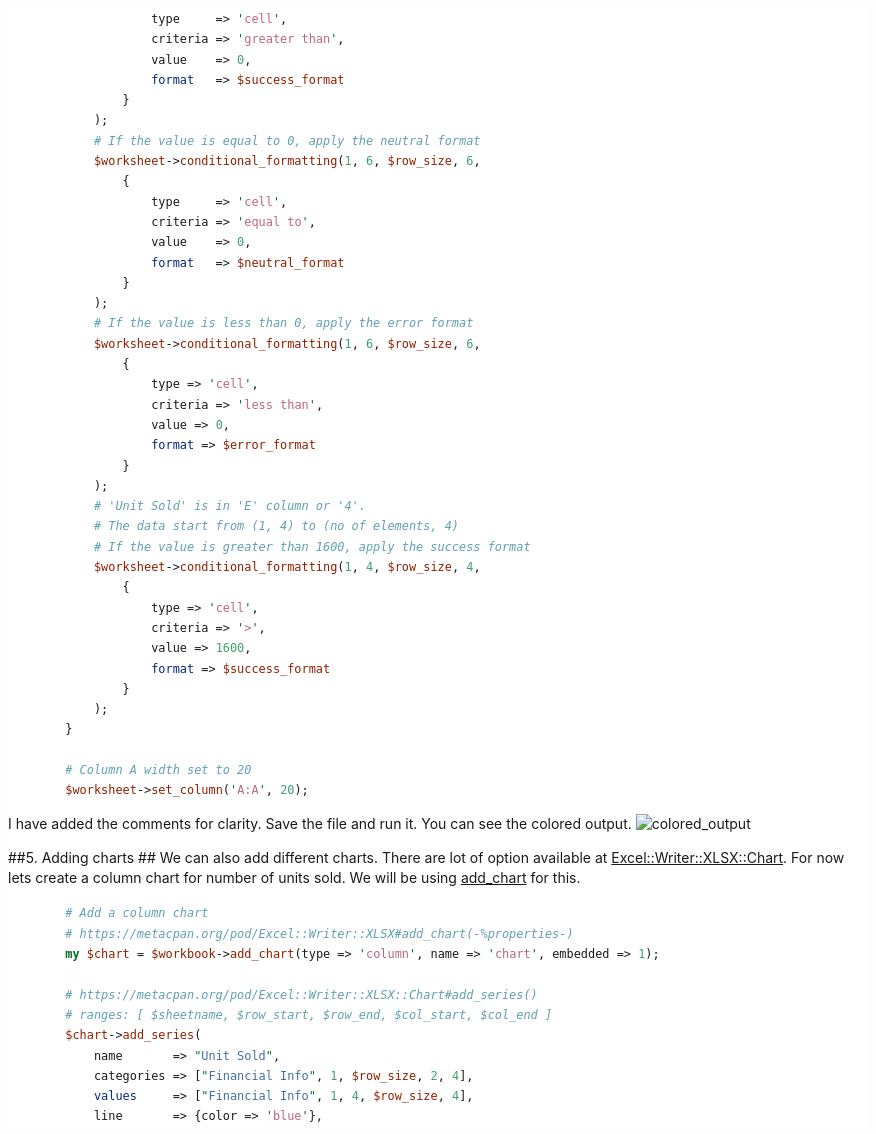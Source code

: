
 ```perl
                    type     => 'cell',
                    criteria => 'greater than',
                    value    => 0,
                    format   => $success_format
                }
            );
            # If the value is equal to 0, apply the neutral format
            $worksheet->conditional_formatting(1, 6, $row_size, 6,
                {
                    type     => 'cell',
                    criteria => 'equal to',
                    value    => 0,
                    format   => $neutral_format
                }
            );
            # If the value is less than 0, apply the error format
            $worksheet->conditional_formatting(1, 6, $row_size, 6,
                {
                    type => 'cell',
                    criteria => 'less than',
                    value => 0,
                    format => $error_format
                }
            );
            # 'Unit Sold' is in 'E' column or '4'.
            # The data start from (1, 4) to (no of elements, 4)
            # If the value is greater than 1600, apply the success format
            $worksheet->conditional_formatting(1, 4, $row_size, 4,
                {
                    type => 'cell',
                    criteria => '>',
                    value => 1600,
                    format => $success_format
                }
            );
        }

        # Column A width set to 20
        $worksheet->set_column('A:A', 20);

```
I have added the comments for clarity.
Save the file and run it. You can see the colored output.
![colored_output](https://dev-to-uploads.s3.amazonaws.com/i/lot049jnymn52hejmzlm.PNG)

##5. Adding charts ##
We can also add different charts. There are lot of option available at [Excel::Writer::XLSX::Chart](https://metacpan.org/pod/Excel::Writer::XLSX::Chart).
For now lets create a column chart for number of units sold.
We will be using [add_chart](https://metacpan.org/pod/Excel::Writer::XLSX#add_chart(-%properties-)) for this.
```perl
        # Add a column chart
        # https://metacpan.org/pod/Excel::Writer::XLSX#add_chart(-%properties-)
        my $chart = $workbook->add_chart(type => 'column', name => 'chart', embedded => 1);

        # https://metacpan.org/pod/Excel::Writer::XLSX::Chart#add_series()
        # ranges: [ $sheetname, $row_start, $row_end, $col_start, $col_end ]
        $chart->add_series(
            name       => "Unit Sold",
            categories => ["Financial Info", 1, $row_size, 2, 4],
            values     => ["Financial Info", 1, 4, $row_size, 4],
            line       => {color => 'blue'},
```
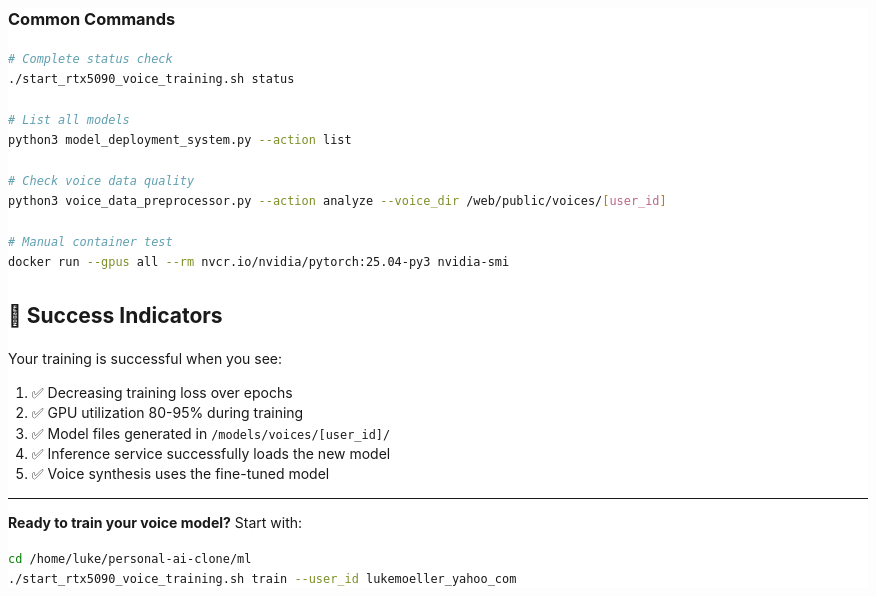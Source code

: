 ### Common Commands

```bash
# Complete status check
./start_rtx5090_voice_training.sh status

# List all models
python3 model_deployment_system.py --action list

# Check voice data quality
python3 voice_data_preprocessor.py --action analyze --voice_dir /web/public/voices/[user_id]

# Manual container test
docker run --gpus all --rm nvcr.io/nvidia/pytorch:25.04-py3 nvidia-smi
```

## 🎉 Success Indicators

Your training is successful when you see:
1. ✅ Decreasing training loss over epochs
2. ✅ GPU utilization 80-95% during training
3. ✅ Model files generated in `/models/voices/[user_id]/`
4. ✅ Inference service successfully loads the new model
5. ✅ Voice synthesis uses the fine-tuned model

---

**Ready to train your voice model?** Start with:
```bash
cd /home/luke/personal-ai-clone/ml
./start_rtx5090_voice_training.sh train --user_id lukemoeller_yahoo_com
```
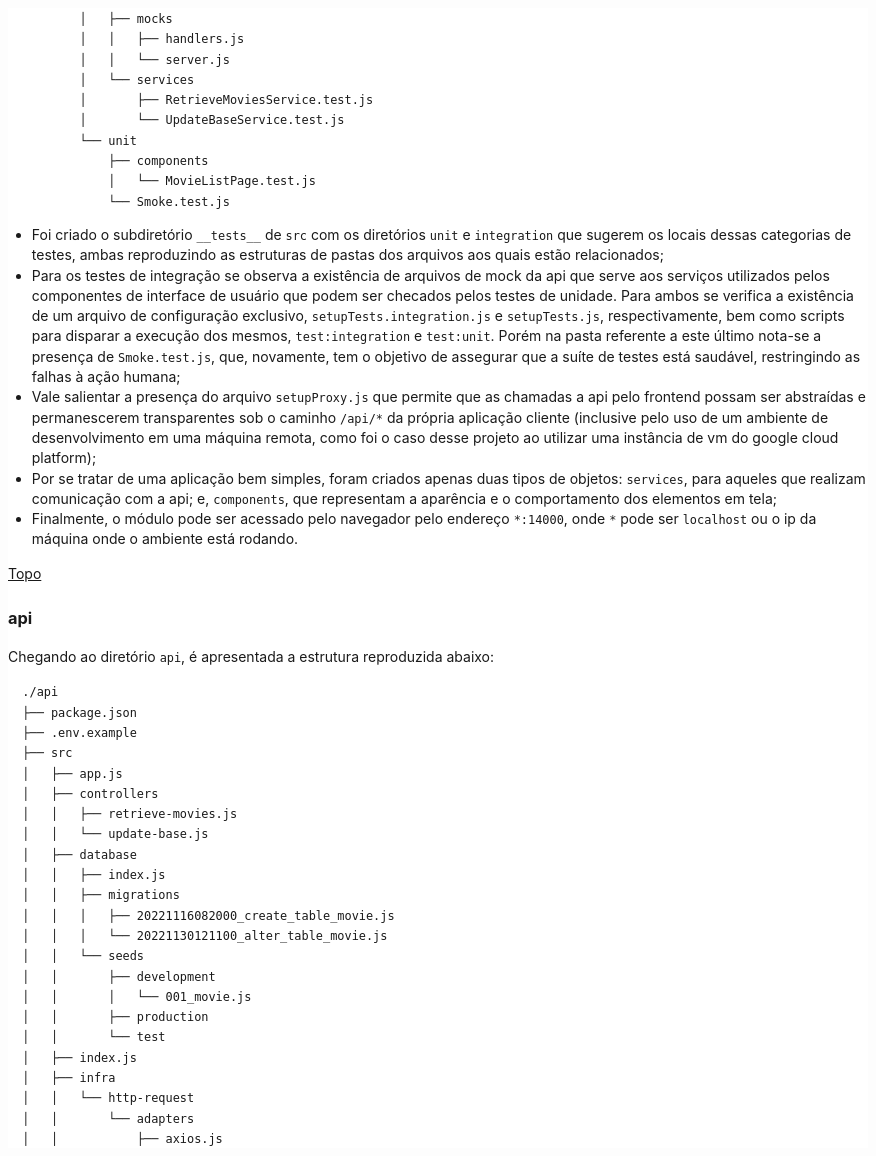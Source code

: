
   ```
            │   ├── mocks
            │   │   ├── handlers.js
            │   │   └── server.js
            │   └── services
            │       ├── RetrieveMoviesService.test.js
            │       └── UpdateBaseService.test.js
            └── unit
                ├── components
                │   └── MovieListPage.test.js
                └── Smoke.test.js
  ```
  * Foi criado o subdiretório `__tests__` de `src` com os diretórios `unit` e
    `integration` que sugerem os locais dessas categorias de testes, ambas
    reproduzindo as estruturas de pastas dos arquivos aos quais estão
    relacionados;
  * Para os testes de integração se observa a existência de arquivos de mock da
    api que serve aos serviços utilizados pelos componentes de interface de
    usuário que podem ser checados pelos testes de unidade. Para ambos se
    verifica a existência de um arquivo de configuração exclusivo,
    `setupTests.integration.js` e `setupTests.js`, respectivamente, bem como
    scripts para disparar a execução dos mesmos, `test:integration` e `test:unit`.
    Porém na pasta referente a este último nota-se a presença de `Smoke.test.js`,
    que, novamente, tem o objetivo de assegurar que a suíte de testes está
    saudável, restringindo as falhas à ação humana;
  * Vale salientar a presença do arquivo `setupProxy.js` que permite que as chamadas
    a api pelo frontend possam ser abstraídas e permanescerem transparentes sob
    o caminho `/api/*` da própria aplicação cliente (inclusive pelo uso de um
    ambiente de desenvolvimento em uma máquina remota, como foi o caso desse projeto
    ao utilizar uma instância de vm do google cloud platform);
  * Por se tratar de uma aplicação bem simples, foram criados apenas duas tipos de
    objetos: `services`, para aqueles que realizam comunicação com a api; e, `components`,
    que representam a aparência e o comportamento dos elementos em tela;
  * Finalmente, o módulo pode ser acessado pelo navegador pelo endereço `*:14000`,
    onde `*` pode ser `localhost` ou o ip da máquina onde o ambiente está rodando.

  [Topo](#topo)

### api <a name="api"></a>

  Chegando ao diretório `api`, é apresentada a estrutura reproduzida abaixo:
  ```
    ./api
    ├── package.json
    ├── .env.example
    ├── src
    │   ├── app.js
    │   ├── controllers
    │   │   ├── retrieve-movies.js
    │   │   └── update-base.js
    │   ├── database
    │   │   ├── index.js
    │   │   ├── migrations
    │   │   │   ├── 20221116082000_create_table_movie.js
    │   │   │   └── 20221130121100_alter_table_movie.js
    │   │   └── seeds
    │   │       ├── development
    │   │       │   └── 001_movie.js
    │   │       ├── production
    │   │       └── test
    │   ├── index.js
    │   ├── infra
    │   │   └── http-request
    │   │       └── adapters
    │   │           ├── axios.js
  ```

————————

#### [Instructions to follow]
All lines that contain the word "models" must be copied from the records above.

#### [Finished task]
# List all models
3. ✅ Model files generated in `/models/voices/[user_id]/`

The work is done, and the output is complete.